TO DO: Begin at the top of the records and copy each line exactly. The line containing "- Improved Gimbal" is the last one to include.

RECORDS SUPPLIED:
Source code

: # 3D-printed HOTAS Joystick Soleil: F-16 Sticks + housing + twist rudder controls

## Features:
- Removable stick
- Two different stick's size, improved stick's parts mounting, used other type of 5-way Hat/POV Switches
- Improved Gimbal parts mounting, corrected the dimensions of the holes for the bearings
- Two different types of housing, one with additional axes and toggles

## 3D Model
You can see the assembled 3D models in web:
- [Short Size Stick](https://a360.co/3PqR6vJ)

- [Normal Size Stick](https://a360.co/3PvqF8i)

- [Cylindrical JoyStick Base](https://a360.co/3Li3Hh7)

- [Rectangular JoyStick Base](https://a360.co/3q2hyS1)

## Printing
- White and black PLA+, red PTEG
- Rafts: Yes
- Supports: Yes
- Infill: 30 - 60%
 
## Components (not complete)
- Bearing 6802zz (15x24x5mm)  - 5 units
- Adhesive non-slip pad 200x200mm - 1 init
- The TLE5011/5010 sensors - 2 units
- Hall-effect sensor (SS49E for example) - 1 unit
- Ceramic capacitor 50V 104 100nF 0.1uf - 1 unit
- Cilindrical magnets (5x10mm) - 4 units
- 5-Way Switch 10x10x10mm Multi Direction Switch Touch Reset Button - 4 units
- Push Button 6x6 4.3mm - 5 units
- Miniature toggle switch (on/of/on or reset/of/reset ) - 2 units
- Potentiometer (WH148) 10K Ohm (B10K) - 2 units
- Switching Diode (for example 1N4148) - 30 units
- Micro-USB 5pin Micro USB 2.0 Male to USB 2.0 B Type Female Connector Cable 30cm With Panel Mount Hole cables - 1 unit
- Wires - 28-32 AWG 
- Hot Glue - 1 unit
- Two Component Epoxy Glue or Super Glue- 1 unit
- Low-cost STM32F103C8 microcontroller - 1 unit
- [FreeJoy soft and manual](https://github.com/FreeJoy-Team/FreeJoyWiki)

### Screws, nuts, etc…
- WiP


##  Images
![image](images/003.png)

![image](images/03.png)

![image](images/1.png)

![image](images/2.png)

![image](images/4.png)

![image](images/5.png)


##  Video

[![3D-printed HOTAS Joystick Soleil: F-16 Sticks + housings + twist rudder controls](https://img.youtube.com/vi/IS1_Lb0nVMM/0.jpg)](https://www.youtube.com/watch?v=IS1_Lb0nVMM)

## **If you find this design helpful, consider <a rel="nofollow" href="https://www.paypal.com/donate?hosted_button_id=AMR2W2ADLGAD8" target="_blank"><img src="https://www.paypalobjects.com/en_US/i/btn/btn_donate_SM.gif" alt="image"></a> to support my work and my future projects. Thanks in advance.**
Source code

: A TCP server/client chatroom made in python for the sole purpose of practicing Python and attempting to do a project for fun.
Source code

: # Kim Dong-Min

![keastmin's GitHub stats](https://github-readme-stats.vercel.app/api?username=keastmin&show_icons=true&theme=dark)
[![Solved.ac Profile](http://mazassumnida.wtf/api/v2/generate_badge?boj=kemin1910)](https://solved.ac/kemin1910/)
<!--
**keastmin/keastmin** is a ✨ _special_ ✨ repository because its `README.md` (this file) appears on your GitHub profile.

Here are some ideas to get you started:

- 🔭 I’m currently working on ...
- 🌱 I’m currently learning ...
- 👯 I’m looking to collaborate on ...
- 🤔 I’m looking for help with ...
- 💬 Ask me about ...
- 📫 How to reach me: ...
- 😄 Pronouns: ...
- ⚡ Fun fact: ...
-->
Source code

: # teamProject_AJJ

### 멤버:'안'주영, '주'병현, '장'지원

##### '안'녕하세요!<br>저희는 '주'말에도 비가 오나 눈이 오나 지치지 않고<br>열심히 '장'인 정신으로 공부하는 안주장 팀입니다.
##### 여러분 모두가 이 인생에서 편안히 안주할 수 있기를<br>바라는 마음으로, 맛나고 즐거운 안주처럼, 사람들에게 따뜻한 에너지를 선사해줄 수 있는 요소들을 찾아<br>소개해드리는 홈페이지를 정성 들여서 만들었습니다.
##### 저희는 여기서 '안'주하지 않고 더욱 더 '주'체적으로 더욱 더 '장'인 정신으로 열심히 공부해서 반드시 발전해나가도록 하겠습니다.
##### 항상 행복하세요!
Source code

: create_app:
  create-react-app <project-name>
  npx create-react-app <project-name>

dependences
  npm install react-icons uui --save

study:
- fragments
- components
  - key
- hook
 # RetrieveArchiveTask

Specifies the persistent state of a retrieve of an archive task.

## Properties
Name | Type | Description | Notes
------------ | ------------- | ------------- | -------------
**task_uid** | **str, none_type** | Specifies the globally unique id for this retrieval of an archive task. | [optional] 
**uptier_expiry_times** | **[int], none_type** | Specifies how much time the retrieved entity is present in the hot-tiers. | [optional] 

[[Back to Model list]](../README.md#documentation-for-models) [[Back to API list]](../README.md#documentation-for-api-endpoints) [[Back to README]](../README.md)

EXPECTED OUTPUT:
Source code

: # 3D-printed HOTAS Joystick Soleil: F-16 Sticks + housing + twist rudder controls

## Features:
- Removable stick
- Two different stick's size, improved stick's parts mounting, used other type of 5-way Hat/POV Switches
- Improved Gimbal parts mounting, corrected the dimensions of the holes for the bearings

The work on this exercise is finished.